2. Anschlag Dr. Korbmacher 01.09.1987

Zum Anschlag auf Dr. Korbmacher meinte Mousli, das Tatmotorrad sei mit gestohlenen Kennzeichen bestückt worden. Angesprochen auf den Widerspruch zu den anderslautenden Erkenntnissen der Ermittlungsbehörden, dass nämlich die Kennzeichen Neuprägungen waren, berichtigt Mousli dann, "Jon" habe aus Verschleierungsgründen die Unwahrheit gesagt.

Den Ort des Diebstahls des gestohlenen Fluchtfahrzeuges, des VW-Passats verwechselt der Kronzeuge ebenso wie den Modus des Diebstahls. Aber immerhin könnte man ihm, wenn man sarkastisch wäre, zugute halten, dass der von ihm geschilderte und der tatsächliche Diebstahlsort beide in Berlin-Schöneberg liegen und bei der Schilderung der Ausführung habe er halt nur die beiden Anschläge Hollenberg und Dr. Korbmacher durcheinandergebracht. Bei der falschen Darstellung hinsichtlich der angeblich gestohlenen, in Wirklichkeit aber auch hier legal beschafften Autokennzeichen des Fluchtfahrzeuges wird auf die Erklärung der geringfügigen Abweichung gleich verzichtet.

Der Wert der Aussage von Frau Tollkühn, der er laut deren erster Aussage erzählt haben will, er sei Fahrer des Motorrades sowie Schütze gewesen, wird mit dem kaum nachvollziehbaren Argumenten geschmälert, da habe sie wahrscheinlich etwas durcheinandergebracht (Anklageschrift S.100 ff.).

3. Anschlag ZSA 5./6.02.1987

Bei der ZSA gibt Mousli zunächst an, "Jon" habe den Sprengsatz gebaut, dann, dass "Jon" und "Judith" ausschließlich den Sprengsatz gebaut und entwickelt haben. Die Entwicklung dieser Aussage soll nach Auffassung der Bundesanwaltschaft deutlich machen, "dass sie nicht widersprüchlich sind, sondern vielmehr eine geschlossene Einheit bilden".

Harald Glöde war zwar in der Tatnacht im Polizeigewahrsam und nicht, wie Mousli zunächst geschildert hatte, bei der Sicherung des Anschlags beteiligt. Hier findet die Bundesanwaltschaft die Lösungsformel, Mousli habe sich immerhin um eine wahrheitsgemäße Aussage bemüht, da er zwischen sicheren und weniger sicheren Erinnerungsteilen differenziert habe. Für den unbefangenen Betrachter ist das Hervorheben eines Bemühens an und für sich immer das sichere Indiz dafür, dass da jemand in seinem Bemühen nicht sonderlich vorangeschritten ist.
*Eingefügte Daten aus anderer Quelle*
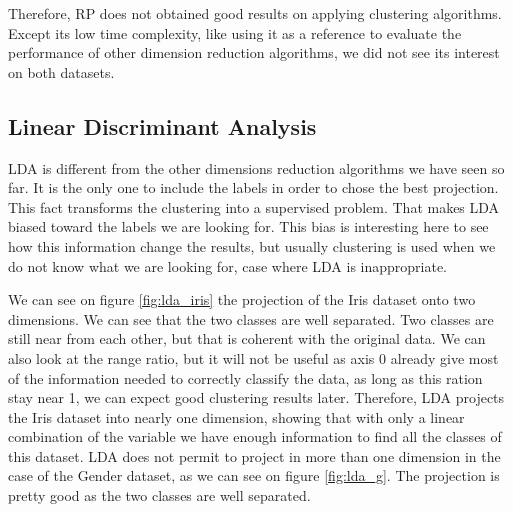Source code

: \documentclass[twocolumn, 10pt]{article}
\begin{document}
			Therefore, RP does not obtained good results on applying clustering algorithms. Except its low time complexity, like using it as a reference to evaluate the performance of other dimension reduction algorithms, we did not see its interest on both datasets.
		\subsection{Linear Discriminant Analysis}
			LDA is different from the other dimensions reduction algorithms we have seen so far. It is the only one to include the labels in order to chose the best projection. This fact transforms the clustering into a supervised problem. That makes LDA biased toward the labels we are looking for. This bias is interesting here to see how this information change the results, but usually clustering is used when we do not know what we are looking for, case where LDA is inappropriate.

			We can see on figure \ref{fig:lda_iris} the projection of the Iris dataset onto two dimensions. We can see that the two classes are well separated. Two classes are still near from each other, but that is coherent with the original data. We can also look at the range ratio, but it will not be useful as axis 0 already give most of the information needed to correctly classify the data, as long as this ration stay near 1, we can expect good clustering results later. Therefore, LDA projects the Iris dataset into nearly one dimension, showing that with only a linear combination of the variable we have enough information to find all the classes of this dataset. LDA does not permit to project in more than one dimension in the case of the Gender dataset, as we can see on figure \ref{fig:lda_g}. The projection is pretty good as the two classes are well separated.
\end{document}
Nach Mouslis Aussage sollte zwar die zentrale Computeranlage der ZSA getroffen werden, während der Anschlag tatsächlich nur den Versorgungstrakt betraf. Es sei aber "ohne weiteres denkbar, dass Matthias Borgmann insoweit nur über unzureichende Informationen verfügte". Die Wahrnehmungen Mouslis hinsichtlich des verwendeten Sprengstoffs sind zwar mit "dem durch Sachverständigengutachten festgestellten objektiven Befund nicht vollständig in Einklang zu bringen", so gesteht selbst die BAW zu. Aber auch hier ist ein Ausweg schnell gefunden: die anderen am Anschlag Beteiligten hätten "ohne sein Wissen" eine andere Mischung verwendet (Anklageschrift S.106ff.).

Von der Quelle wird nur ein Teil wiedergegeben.